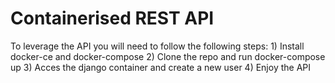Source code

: # Containerised REST API
To leverage the API you will need to follow the following steps:
	1) Install docker-ce and docker-compose
	2) Clone the repo and run docker-compose up
	3) Acces the django container and create a new user
	4) Enjoy the API

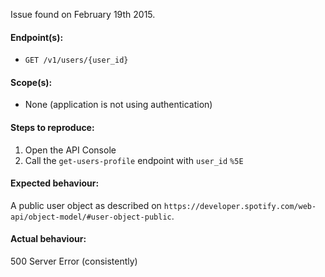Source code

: <!--

Thanks for your interest in the Spotify Web API!
If you're submitting a bug, please use the following template.
If your issue is a feature request, please include your use-case so that we have all the necessary info.

-->

<!-- Title: Cannot retrieve profile for user with user ID "^" -->

Issue found on February 19th 2015.

#### Endpoint(s):
* `GET /v1/users/{user_id}`

#### Scope(s):
* None (application is not using authentication)

#### Steps to reproduce:
1. Open the API Console
2. Call the `get-users-profile` endpoint with `user_id` `%5E`

#### Expected behaviour:
A public user object as described on `https://developer.spotify.com/web-api/object-model/#user-object-public`.

#### Actual behaviour:
500 Server Error (consistently)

□ □ □

Would you copy out every entry above word for word, without the pictures?

Source code

: # Containerised REST API
To leverage the API you will need to follow the following steps:
	1) Install docker-ce and docker-compose
	2) Clone the repo and run docker-compose up
	3) Acces the django container and create a new user
	4) Enjoy the API

Source code

: <!--

Thanks for your interest in the Spotify Web API!
If you're submitting a bug, please use the following template.
If your issue is a feature request, please include your use-case so that we have all the necessary info.

-->

<!-- Title: Cannot retrieve profile for user with user ID "^" -->

Issue found on February 19th 2015.

#### Endpoint(s):
* `GET /v1/users/{user_id}`

#### Scope(s):
* None (application is not using authentication)

#### Steps to reproduce:
1. Open the API Console
2. Call the `get-users-profile` endpoint with `user_id` `%5E`

#### Expected behaviour:
A public user object as described on `https://developer.spotify.com/web-api/object-model/#user-object-public`.

#### Actual behaviour:
500 Server Error (consistently)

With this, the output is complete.